“The Daring Girls of Guernsey” is absolute tripe. I don’t say that lightly. I’ve read some bad books in my time, but this one made me question not just publishing, but literacy itself. It’s like someone fed ChatGPT a K-Mart gift card and a vague memory of "The Guernsey Literary and Potato Peel Pie" Society and said, “Write something for people who find Call the Midwife too intellectually demanding.”
This is terrible. What a shit, trite ending. I honestly thought it was a parody. The last chapter lands with the force of a damp tissue. I stared at the page in disbelief, wondering if my copy had skipped a few chapters or if the author had simply given up and decided to resolve the trauma of war with a group hug, a selection box and the least believable twist I’ve ever read, and I’ve read Nicholas Sparks.
The timeline is a train wreck. Guernsey, in this version of history, seems to double as a wellness retreat for time-travelling Wehrmacht soldiers. They’re back from the Eastern Front years before Germany invaded the Soviet Union, taking tea and scones before heading off to invade Poland again. It’s all over the shop. The only consistent thing is the author’s complete indifference to dates, logic, or reality.
The characters? Jesus wept. Catherine is a professional whinger, Helen drags everyone into a half-baked disaster that makes zero moral sense, and Betty cops it for daring to shag a German. That’s not tragedy, it’s misogynist nonsense dressed as moral purity. The women aren’t people, they’re paper dolls. You could swap their dialogue and no one would notice.

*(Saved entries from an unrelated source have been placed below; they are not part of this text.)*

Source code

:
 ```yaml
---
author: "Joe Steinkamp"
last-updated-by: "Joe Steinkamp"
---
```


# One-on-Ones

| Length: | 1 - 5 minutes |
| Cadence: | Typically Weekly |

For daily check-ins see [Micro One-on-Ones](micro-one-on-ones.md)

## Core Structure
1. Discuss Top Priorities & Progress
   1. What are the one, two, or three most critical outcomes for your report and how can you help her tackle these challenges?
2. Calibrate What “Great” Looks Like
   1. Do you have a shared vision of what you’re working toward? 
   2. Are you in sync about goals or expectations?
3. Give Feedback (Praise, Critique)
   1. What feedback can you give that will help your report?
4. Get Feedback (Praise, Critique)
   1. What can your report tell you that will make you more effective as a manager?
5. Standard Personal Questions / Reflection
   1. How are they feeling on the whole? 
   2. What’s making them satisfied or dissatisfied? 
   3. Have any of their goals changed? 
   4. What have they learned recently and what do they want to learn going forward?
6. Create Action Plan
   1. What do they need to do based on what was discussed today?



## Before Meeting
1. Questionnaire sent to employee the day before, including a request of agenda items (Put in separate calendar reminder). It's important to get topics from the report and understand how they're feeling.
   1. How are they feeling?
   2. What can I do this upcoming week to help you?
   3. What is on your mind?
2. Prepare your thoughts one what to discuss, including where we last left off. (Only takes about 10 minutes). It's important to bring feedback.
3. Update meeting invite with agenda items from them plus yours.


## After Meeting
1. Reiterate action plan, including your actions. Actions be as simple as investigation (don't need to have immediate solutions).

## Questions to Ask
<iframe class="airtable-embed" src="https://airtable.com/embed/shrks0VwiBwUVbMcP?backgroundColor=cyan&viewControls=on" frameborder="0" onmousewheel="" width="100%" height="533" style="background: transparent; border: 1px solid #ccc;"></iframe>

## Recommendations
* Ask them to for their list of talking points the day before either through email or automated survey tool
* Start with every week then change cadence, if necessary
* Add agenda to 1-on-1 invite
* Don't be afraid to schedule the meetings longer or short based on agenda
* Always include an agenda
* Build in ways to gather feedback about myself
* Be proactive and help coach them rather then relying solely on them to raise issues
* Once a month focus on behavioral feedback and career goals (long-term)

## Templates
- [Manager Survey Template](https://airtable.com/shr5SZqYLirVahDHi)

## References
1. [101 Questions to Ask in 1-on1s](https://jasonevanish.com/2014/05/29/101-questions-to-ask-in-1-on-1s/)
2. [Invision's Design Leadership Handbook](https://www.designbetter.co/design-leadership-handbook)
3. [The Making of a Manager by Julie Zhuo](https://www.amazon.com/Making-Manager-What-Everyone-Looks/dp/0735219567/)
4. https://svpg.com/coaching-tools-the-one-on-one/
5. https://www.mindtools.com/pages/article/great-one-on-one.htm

And the writing. Christ almighty. The dialogue sounds like it’s been translated from English into porridge and back again. “We must be brave, Catherine.” “The war will end soon, Helen.” It’s like listening to a school play written by the head girl’s nan. The resistance subplot is purely decorative, a nice backdrop for people to feel noble about. Resistance as aesthetic, not ethics.
Then we get to the 1997 timeline, which might be the single worst framing device I’ve ever seen. Helen’s granddaughter faffs about trying to uncover a “family secret” that was already boring in 1941. It’s a total momentum killer. In technical terms, it's fucking bullshit.
The historical detail is laughable. Feels like the author read a couple of Wikipedia entries and thought, “Close enough.” She treats the occupation like a backdrop for a brunch menu. There’s no grit, no danger, no consequence. Just tidy resolutions and characters forgiving each other over cocoa. The trauma of war solved by chocolate, tea brewed from local wildflowers and a stiff upper lip.
And look, I’m not usually one for conspiracy theories, but have you seen the reviews here on Goodreads? Dozens of glowing five-star raves from what appear to be actual humans, but I don’t buy it. Either the bots have developed a taste for literary garbage or there’s an army of Kindle aunties high on rose wine writing this nonsense. Nobody with working eyes could think this is a good book.
I finished it out of spite. That’s the only honest reason to get to the end. “The Daring Girls of Guernsey” is for readers who think history should be soothing and resistance should come with a manicure. It’s idiotic, lazy, and insulting. One star, and that’s only because zero isn’t an option.